• [What you need to do]: Entries follow. Give back exactly the lines starting at the one containing "real user would" and ending at the one containing "React with Redux.", and no other lines.
*** Block opens ***
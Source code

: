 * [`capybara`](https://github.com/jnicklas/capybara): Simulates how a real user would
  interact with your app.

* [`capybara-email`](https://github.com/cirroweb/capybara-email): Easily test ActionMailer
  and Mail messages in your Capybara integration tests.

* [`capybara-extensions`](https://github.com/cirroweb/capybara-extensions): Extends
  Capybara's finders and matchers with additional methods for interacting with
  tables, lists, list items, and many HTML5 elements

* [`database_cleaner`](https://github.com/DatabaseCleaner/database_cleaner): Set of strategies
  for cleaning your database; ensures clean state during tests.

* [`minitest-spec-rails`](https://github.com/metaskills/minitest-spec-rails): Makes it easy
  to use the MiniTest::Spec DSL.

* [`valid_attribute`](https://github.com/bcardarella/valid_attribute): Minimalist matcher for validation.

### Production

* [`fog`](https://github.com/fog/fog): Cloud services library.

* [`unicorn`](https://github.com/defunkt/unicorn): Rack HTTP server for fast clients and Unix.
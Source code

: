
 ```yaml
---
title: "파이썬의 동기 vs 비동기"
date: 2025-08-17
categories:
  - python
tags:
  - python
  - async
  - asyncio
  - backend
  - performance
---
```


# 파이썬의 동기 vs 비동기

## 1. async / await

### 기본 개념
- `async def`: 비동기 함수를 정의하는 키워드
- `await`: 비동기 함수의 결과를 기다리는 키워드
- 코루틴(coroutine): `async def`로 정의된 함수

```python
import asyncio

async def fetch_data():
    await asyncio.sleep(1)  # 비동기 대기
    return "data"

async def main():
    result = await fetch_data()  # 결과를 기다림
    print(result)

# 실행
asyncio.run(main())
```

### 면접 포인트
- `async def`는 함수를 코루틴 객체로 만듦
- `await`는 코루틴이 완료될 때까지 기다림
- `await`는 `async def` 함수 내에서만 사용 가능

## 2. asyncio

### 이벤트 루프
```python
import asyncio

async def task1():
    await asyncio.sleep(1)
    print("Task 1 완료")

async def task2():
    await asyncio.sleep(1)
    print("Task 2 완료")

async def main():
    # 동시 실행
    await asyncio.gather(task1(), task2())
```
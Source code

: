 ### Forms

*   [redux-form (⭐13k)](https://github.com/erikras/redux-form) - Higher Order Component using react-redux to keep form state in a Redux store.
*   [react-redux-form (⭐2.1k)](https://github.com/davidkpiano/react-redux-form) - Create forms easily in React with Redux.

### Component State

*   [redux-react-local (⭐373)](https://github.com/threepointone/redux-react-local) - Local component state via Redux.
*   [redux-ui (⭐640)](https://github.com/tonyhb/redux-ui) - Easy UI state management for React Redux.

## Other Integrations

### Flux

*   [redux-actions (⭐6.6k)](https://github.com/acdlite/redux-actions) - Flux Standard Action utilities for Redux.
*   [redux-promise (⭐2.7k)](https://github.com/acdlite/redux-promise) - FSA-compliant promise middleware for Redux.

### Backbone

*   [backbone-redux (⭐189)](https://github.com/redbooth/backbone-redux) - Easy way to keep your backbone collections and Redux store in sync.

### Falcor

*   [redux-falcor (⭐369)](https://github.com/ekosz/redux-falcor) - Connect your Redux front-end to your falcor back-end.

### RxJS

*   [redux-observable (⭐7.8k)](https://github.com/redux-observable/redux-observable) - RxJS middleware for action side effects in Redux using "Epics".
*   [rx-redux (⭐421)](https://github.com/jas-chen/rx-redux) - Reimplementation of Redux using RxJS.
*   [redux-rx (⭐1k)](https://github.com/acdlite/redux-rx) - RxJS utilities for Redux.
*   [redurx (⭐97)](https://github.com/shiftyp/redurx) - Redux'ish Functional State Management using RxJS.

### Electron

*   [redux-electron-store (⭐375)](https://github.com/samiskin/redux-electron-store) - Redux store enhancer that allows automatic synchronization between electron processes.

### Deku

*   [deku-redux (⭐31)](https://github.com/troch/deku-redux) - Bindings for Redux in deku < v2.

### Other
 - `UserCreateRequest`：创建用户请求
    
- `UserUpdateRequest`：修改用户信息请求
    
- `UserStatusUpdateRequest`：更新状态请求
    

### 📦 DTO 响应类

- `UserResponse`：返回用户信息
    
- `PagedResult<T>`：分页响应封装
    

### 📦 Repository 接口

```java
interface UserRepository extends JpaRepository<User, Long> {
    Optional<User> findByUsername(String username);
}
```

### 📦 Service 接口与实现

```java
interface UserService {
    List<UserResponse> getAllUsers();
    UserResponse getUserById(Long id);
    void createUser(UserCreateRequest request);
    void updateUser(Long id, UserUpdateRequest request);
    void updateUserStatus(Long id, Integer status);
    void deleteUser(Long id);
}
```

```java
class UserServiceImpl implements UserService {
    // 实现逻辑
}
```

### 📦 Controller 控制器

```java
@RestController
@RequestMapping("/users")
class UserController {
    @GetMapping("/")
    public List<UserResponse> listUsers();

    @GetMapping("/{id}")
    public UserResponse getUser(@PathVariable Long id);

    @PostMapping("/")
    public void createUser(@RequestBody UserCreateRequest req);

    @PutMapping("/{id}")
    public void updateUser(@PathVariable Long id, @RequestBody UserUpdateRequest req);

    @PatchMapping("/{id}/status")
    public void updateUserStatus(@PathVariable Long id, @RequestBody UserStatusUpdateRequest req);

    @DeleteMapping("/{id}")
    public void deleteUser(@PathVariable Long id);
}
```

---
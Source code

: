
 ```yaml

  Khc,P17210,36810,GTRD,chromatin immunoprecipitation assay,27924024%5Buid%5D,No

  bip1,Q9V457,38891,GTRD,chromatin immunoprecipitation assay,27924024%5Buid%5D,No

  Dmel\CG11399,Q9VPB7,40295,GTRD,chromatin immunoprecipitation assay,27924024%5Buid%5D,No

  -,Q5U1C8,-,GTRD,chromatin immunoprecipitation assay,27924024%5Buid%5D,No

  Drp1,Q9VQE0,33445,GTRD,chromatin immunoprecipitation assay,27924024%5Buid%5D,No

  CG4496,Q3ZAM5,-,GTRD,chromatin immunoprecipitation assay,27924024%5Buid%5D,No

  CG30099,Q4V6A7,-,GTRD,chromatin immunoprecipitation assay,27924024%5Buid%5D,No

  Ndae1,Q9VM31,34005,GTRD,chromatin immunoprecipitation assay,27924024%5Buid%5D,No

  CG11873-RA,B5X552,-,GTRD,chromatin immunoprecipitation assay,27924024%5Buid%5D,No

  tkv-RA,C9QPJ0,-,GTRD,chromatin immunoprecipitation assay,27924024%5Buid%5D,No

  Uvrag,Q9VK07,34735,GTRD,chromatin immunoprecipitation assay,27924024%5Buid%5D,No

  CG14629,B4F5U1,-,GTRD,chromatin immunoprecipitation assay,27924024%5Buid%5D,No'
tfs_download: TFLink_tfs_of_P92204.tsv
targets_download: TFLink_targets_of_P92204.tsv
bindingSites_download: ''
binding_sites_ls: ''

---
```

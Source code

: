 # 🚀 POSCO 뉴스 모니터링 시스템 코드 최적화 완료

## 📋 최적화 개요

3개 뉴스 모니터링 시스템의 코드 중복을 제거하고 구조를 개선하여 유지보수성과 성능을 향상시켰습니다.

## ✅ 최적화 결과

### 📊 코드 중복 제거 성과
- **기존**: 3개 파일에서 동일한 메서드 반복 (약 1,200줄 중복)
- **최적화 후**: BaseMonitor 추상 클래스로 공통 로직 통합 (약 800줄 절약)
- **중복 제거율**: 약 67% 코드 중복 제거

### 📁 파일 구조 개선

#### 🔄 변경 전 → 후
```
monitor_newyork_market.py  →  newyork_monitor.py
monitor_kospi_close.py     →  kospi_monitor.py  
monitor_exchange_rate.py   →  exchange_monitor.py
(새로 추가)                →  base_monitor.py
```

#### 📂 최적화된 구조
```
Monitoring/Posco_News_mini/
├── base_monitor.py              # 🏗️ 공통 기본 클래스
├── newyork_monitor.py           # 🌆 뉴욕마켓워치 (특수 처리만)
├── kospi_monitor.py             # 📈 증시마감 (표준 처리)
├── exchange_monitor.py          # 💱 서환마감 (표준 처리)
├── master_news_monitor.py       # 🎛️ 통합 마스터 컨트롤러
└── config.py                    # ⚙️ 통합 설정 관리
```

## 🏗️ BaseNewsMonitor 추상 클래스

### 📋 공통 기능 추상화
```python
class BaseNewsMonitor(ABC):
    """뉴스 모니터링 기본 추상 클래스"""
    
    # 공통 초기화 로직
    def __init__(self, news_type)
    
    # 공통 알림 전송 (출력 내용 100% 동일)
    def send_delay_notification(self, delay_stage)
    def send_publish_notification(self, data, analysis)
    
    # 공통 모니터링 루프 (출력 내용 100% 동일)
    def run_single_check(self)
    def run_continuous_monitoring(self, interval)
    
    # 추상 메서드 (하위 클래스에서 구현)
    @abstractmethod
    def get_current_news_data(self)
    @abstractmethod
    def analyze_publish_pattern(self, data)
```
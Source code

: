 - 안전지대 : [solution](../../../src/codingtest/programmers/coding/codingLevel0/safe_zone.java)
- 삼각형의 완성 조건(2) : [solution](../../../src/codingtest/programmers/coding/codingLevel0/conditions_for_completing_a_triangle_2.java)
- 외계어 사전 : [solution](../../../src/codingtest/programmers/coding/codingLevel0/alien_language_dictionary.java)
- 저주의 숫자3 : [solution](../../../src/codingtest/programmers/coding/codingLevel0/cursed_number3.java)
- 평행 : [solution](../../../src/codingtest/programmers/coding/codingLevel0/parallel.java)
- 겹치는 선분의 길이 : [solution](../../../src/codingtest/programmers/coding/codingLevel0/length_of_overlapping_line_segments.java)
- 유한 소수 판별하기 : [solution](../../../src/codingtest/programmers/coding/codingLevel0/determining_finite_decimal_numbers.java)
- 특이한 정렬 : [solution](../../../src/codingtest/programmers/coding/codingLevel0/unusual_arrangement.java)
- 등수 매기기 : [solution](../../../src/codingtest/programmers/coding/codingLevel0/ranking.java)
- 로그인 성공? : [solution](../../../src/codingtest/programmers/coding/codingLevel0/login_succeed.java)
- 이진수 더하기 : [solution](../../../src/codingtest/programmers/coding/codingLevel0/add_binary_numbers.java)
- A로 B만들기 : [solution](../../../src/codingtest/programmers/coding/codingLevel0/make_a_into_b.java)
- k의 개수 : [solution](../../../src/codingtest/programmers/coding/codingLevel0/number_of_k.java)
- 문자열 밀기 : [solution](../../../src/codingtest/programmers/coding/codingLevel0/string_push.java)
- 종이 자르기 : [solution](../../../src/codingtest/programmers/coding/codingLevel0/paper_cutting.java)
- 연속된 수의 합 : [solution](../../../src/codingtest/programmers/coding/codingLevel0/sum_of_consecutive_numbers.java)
*** Block closes ***
• [Response]:
: * [`capybara`](https://github.com/jnicklas/capybara): Simulates how a real user would
  interact with your app.

* [`capybara-email`](https://github.com/cirroweb/capybara-email): Easily test ActionMailer
  and Mail messages in your Capybara integration tests.

* [`capybara-extensions`](https://github.com/cirroweb/capybara-extensions): Extends
  Capybara's finders and matchers with additional methods for interacting with
  tables, lists, list items, and many HTML5 elements

* [`database_cleaner`](https://github.com/DatabaseCleaner/database_cleaner): Set of strategies
  for cleaning your database; ensures clean state during tests.

* [`minitest-spec-rails`](https://github.com/metaskills/minitest-spec-rails): Makes it easy
  to use the MiniTest::Spec DSL.

* [`valid_attribute`](https://github.com/bcardarella/valid_attribute): Minimalist matcher for validation.

### Production

* [`fog`](https://github.com/fog/fog): Cloud services library.

* [`unicorn`](https://github.com/defunkt/unicorn): Rack HTTP server for fast clients and Unix.
Source code

:
 ```yaml
---
title: "파이썬의 동기 vs 비동기"
date: 2025-08-17
categories:
  - python
tags:
  - python
  - async
  - asyncio
  - backend
  - performance
---
```


# 파이썬의 동기 vs 비동기

## 1. async / await

### 기본 개념
- `async def`: 비동기 함수를 정의하는 키워드
- `await`: 비동기 함수의 결과를 기다리는 키워드
- 코루틴(coroutine): `async def`로 정의된 함수

```python
import asyncio

async def fetch_data():
    await asyncio.sleep(1)  # 비동기 대기
    return "data"

async def main():
    result = await fetch_data()  # 결과를 기다림
    print(result)

# 실행
asyncio.run(main())
```

### 면접 포인트
- `async def`는 함수를 코루틴 객체로 만듦
- `await`는 코루틴이 완료될 때까지 기다림
- `await`는 `async def` 함수 내에서만 사용 가능

## 2. asyncio

### 이벤트 루프
```python
import asyncio

async def task1():
    await asyncio.sleep(1)
    print("Task 1 완료")

async def task2():
    await asyncio.sleep(1)
    print("Task 2 완료")

async def main():
    # 동시 실행
    await asyncio.gather(task1(), task2())
```
Source code

: ### Forms

*   [redux-form (⭐13k)](https://github.com/erikras/redux-form) - Higher Order Component using react-redux to keep form state in a Redux store.
*   [react-redux-form (⭐2.1k)](https://github.com/davidkpiano/react-redux-form) - Create forms easily in React with Redux.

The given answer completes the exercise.